I am a fan. At least I have been. I became a full-fledged fan for the Wake Forest Demon Deacons when I was in college. I had planned not to be a fan, continuing my anti-school-spirit that served me so well in high school. That spirit kept me negative and anti-social, and brought all the fun associated with misery.
But my suite of freshman guys helped me get a school spirit life. I found that it is fun to have school spirit. I liked sports anyway, so pulling for my team live-and-in-person was really cool. So, I went all out for sports. Although I never painted my face, I did spend the night out for tickets and even bought season basketball tickets one year, guaranteeing me excellent seats. I went to the last Big Four Basketball Tournament in 1980, which my team won! I never missed a conference football or basketball game in my four years of college.
Looking back, though, I see that I left some of my soul on the field or court. That's really good for a competitor, but for a fan, it might not be healthy. I mean, I spent many weekends in a semi-depressed state because my football team lost. How could they throw that interception? If only he had caught that pass. Why did the coach call that play? I would run those scenarios in my mind all weekend. I would hold on to those mental gymnastics and really feel the loss.

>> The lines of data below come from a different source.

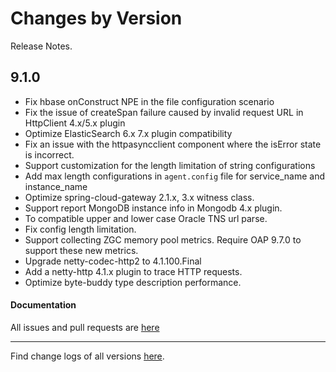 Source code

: Changes by Version
==================
Release Notes.

9.1.0
------------------

* Fix hbase onConstruct NPE in the file configuration scenario
* Fix the issue of createSpan failure caused by invalid request URL in HttpClient 4.x/5.x plugin
* Optimize ElasticSearch 6.x 7.x plugin compatibility
* Fix an issue with the httpasyncclient component where the isError state is incorrect.
* Support customization for the length limitation of string configurations
* Add max length configurations in `agent.config` file for service_name and instance_name
* Optimize spring-cloud-gateway 2.1.x, 3.x witness class.
* Support report MongoDB instance info in Mongodb 4.x plugin.
* To compatible upper and lower case Oracle TNS url parse.
* Fix config length limitation.
* Support collecting ZGC memory pool metrics. Require OAP 9.7.0 to support these new metrics.
* Upgrade netty-codec-http2 to 4.1.100.Final
* Add a netty-http 4.1.x plugin to trace HTTP requests.
* Optimize byte-buddy type description performance.

#### Documentation

All issues and pull requests are [here](https://github.com/apache/skywalking/milestone/194?closed=1)

------------------
Find change logs of all versions [here](changes).
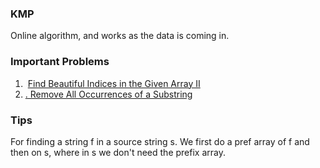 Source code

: 

### KMP
Online algorithm, and works as the data is coming in.


### Important Problems
1.  [Find Beautiful Indices in the Given Array II](https://leetcode.com/problems/find-beautiful-indices-in-the-given-array-ii/)
2. [. Remove All Occurrences of a Substring](https://leetcode.com/problems/remove-all-occurrences-of-a-substring/)



### Tips
For finding a string f in a source string s. We first do a pref array of f and then on s, where in s we don't need the prefix array. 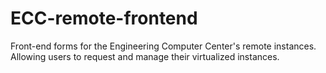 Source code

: # ECC-remote-frontend
Front-end forms for the Engineering Computer Center's remote instances. Allowing users to request and manage their virtualized instances.
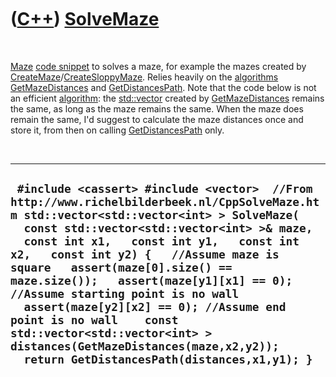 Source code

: 



 

 

 

 

 

([C++](Cpp.md)) [SolveMaze](CppSolveMaze.md)
==============================================

 

[Maze](CppMaze.md) [code snippet](CppCodeSnippets.md) to solves a
maze, for example the mazes created by
[CreateMaze](CppCreateMaze.md)/[CreateSloppyMaze](CppCreateSloppyMaze.md).
Relies heavily on the [algorithms](CppAlgorithm.md)
[GetMazeDistances](CppGetMazeDistances.md) and
[GetDistancesPath](CppGetDistancesPath.md). Note that the code below is
not an efficient [algorithm](CppAlgorithm.md): the
[std::vector](CppVector.md) created by
[GetMazeDistances](CppGetMazeDistances.md) remains the same, as long as
the maze remains the same. When the maze does remain the same, I'd
suggest to calculate the maze distances once and store it, from then on
calling [GetDistancesPath](CppGetDistancesPath.md) only.

 

  ----------------------------------------------------------------------------------------------------------------------------------------------------------------------------------------------------------------------------------------------------------------------------------------------------------------------------------------------------------------------------------------------------------------------------------------------------------------------------------------------------------------------------------------------------------------------------------------
  ` #include <cassert> #include <vector>  //From http://www.richelbilderbeek.nl/CppSolveMaze.htm std::vector<std::vector<int> > SolveMaze(   const std::vector<std::vector<int> >& maze,   const int x1,   const int y1,   const int x2,   const int y2) {   //Assume maze is square   assert(maze[0].size() == maze.size());   assert(maze[y1][x1] == 0); //Assume starting point is no wall   assert(maze[y2][x2] == 0); //Assume end point is no wall    const std::vector<std::vector<int> > distances(GetMazeDistances(maze,x2,y2));   return GetDistancesPath(distances,x1,y1); }`
  ----------------------------------------------------------------------------------------------------------------------------------------------------------------------------------------------------------------------------------------------------------------------------------------------------------------------------------------------------------------------------------------------------------------------------------------------------------------------------------------------------------------------------------------------------------------------------------------

 

 

 

 

 





 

One day it occurred to me that I did not have to think that way. I had no control over the past, and even during the game I really had no control. I was only a spectator, but I grieved and regretted and celebrated like an actual player. I realized that was not healthy. It really helped me to let go of the events over which I had no control. I could still celebrate and enjoy the victories, but not take the losses to heart. That badge of fanhood -- feeling depressed -- was not a badge I really wanted to wear.

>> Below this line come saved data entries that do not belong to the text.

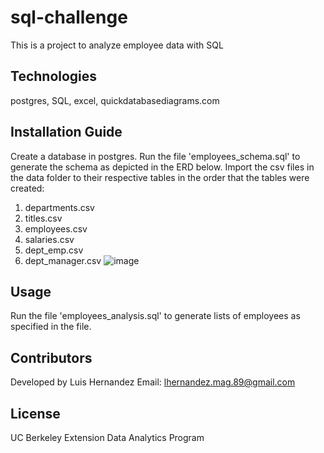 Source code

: # sql-challenge
This is a project to analyze employee data with SQL

## Technologies
postgres, SQL, excel, quickdatabasediagrams.com



## Installation Guide
Create a database in postgres. Run the file 'employees_schema.sql' to generate the schema as depicted in the ERD below. Import the csv files in the data folder to their respective tables in the order that the tables were created:
1. departments.csv
2. titles.csv
3. employees.csv
4. salaries.csv
5. dept_emp.csv
6. dept_manager.csv
![image](https://user-images.githubusercontent.com/119267098/218945130-be0b13a8-6dc2-4b74-8210-a88ef3831f0e.png)
## Usage
Run the file 'employees_analysis.sql' to generate lists of employees as specified in the file. 

## Contributors
Developed by Luis Hernandez Email: lhernandez.mag.89@gmail.com

## License
UC Berkeley Extension Data Analytics Program
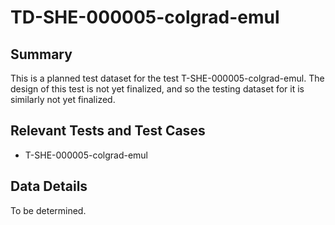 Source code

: # TD-SHE-000005-colgrad-emul

## Summary

This is a planned test dataset for the test T-SHE-000005-colgrad-emul. The design of this test is not yet finalized, and so the testing dataset for it is similarly not yet finalized.

## Relevant Tests and Test Cases

* T-SHE-000005-colgrad-emul

## Data Details

To be determined.
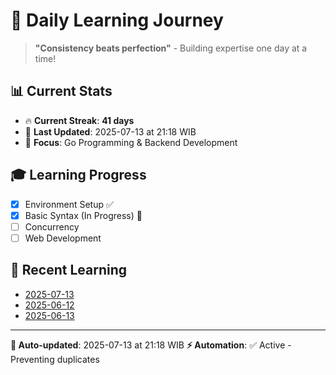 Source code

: # 🚀 Daily Learning Journey

> **"Consistency beats perfection"** - Building expertise one day at a time!

## 📊 Current Stats
- 🔥 **Current Streak**: **41 days**
- 📅 **Last Updated**: 2025-07-13 at 21:18 WIB
- 🎯 **Focus**: Go Programming & Backend Development

## 🎓 Learning Progress
- [x] Environment Setup ✅
- [x] Basic Syntax (In Progress) 🔄
- [ ] Concurrency
- [ ] Web Development

## 📖 Recent Learning
- [2025-07-13](learning-log/.md)
- [2025-06-12](learning-log/.md)
- [2025-06-13](learning-log/.md)

---
**🤖 Auto-updated**: 2025-07-13 at 21:18 WIB
**⚡ Automation**: ✅ Active - Preventing duplicates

I'm learning to balance allegiance to my team with my mental health. Frankly, I don't know how those sports announcers can manage when their teams are losers.
Anyway, I see the same pattern as I invest my life in other people. I am pulling for people to make good decisions and experience personal victory. When they make poor decisions, from my perspective, I feel like I have personally failed. What could I have said differently? How could I have been a better friend? But these are their decisions, not mine. I don't have (and don't want to have) control over others' lives. I may have some influence, but that's it.

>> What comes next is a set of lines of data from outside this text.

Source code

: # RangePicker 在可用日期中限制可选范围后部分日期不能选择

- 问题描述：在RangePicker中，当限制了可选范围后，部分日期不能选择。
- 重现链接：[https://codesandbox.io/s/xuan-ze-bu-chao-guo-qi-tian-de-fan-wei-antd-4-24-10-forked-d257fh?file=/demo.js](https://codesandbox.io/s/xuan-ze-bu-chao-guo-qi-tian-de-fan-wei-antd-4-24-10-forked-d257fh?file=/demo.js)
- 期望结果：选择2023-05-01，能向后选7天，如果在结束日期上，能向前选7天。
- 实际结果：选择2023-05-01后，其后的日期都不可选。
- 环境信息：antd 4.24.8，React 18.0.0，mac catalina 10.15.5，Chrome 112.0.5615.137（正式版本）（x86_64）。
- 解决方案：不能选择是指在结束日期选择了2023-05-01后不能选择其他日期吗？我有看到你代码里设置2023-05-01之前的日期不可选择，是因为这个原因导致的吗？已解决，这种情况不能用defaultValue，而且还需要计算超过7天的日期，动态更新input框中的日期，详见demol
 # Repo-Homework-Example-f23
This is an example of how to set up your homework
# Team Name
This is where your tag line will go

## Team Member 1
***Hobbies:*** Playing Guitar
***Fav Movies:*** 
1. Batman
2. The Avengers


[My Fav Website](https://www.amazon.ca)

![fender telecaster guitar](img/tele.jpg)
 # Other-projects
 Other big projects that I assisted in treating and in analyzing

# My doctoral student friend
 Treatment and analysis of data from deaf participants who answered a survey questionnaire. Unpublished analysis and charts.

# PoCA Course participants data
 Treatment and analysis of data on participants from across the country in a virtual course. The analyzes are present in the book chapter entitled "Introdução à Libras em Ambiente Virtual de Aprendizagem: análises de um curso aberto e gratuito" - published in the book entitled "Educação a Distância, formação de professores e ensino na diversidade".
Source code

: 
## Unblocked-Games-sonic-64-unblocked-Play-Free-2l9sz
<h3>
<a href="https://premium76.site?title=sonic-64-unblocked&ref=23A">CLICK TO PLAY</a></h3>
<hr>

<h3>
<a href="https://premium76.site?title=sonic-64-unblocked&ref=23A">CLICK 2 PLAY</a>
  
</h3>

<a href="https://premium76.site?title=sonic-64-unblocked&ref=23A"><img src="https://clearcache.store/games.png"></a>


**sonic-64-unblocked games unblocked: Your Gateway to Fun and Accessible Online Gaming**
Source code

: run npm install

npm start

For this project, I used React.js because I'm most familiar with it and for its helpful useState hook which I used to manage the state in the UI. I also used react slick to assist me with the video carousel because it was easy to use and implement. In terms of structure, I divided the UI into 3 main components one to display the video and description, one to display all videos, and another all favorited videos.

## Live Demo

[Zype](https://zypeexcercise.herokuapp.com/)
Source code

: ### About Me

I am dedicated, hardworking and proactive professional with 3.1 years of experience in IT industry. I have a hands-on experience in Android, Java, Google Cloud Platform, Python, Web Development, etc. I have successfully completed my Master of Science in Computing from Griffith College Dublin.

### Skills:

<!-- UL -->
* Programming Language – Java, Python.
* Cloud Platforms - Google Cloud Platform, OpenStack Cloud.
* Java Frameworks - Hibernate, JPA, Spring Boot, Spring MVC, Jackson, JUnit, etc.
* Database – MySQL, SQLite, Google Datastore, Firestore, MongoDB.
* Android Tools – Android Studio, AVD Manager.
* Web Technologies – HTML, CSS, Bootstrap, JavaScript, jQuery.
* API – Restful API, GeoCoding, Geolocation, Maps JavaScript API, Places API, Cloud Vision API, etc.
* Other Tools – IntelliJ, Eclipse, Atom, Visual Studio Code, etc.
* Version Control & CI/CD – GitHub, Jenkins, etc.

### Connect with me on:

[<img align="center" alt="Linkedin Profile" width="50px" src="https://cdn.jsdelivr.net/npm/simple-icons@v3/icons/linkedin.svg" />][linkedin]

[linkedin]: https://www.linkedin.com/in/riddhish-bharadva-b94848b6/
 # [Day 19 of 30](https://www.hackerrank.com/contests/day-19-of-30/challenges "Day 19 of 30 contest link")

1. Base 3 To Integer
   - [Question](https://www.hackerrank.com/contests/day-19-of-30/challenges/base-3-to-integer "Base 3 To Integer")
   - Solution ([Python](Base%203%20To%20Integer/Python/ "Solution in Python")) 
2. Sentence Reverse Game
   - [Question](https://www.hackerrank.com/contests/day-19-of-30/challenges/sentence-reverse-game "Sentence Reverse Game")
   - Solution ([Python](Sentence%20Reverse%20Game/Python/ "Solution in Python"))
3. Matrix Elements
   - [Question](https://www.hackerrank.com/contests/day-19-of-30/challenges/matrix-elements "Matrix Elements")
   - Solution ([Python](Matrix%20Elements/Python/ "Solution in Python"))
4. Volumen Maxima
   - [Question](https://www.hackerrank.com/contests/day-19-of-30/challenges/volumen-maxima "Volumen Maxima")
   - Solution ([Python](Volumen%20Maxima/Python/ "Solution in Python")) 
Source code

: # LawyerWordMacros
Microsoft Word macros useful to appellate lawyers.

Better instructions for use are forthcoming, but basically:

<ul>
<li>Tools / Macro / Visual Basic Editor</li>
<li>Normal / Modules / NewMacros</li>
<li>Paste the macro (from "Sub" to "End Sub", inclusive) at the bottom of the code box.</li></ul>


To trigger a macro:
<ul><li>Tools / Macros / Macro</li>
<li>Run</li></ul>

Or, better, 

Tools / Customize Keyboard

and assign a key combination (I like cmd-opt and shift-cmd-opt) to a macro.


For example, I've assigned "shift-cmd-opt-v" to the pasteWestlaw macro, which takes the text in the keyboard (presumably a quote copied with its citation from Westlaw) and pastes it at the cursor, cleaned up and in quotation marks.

So, when people settle for second best, disobey Jesus, or excuse their mixed up priorities, I take it personally. I'm pulling for them. I love to celebrate the victories, and I do. But I overdo the ownership of loss. It doesn't help them or me.
I'm pulling for you, but I'm learning how to do that responsibly. It's your problem, not mine. I'm here for you, cheering you on to victory. When you lose, I want to divide your sorrows. When you win, I want to multiply your joys. But ultimately, your life is between you and God. And so, my real effort needs to be in praying for you, and praying for me to be a better friend.
And obviously my problems are not your responsibility either, but you can call me out and cheer me on.
He's the One in charge of both you and me. And we know he will win.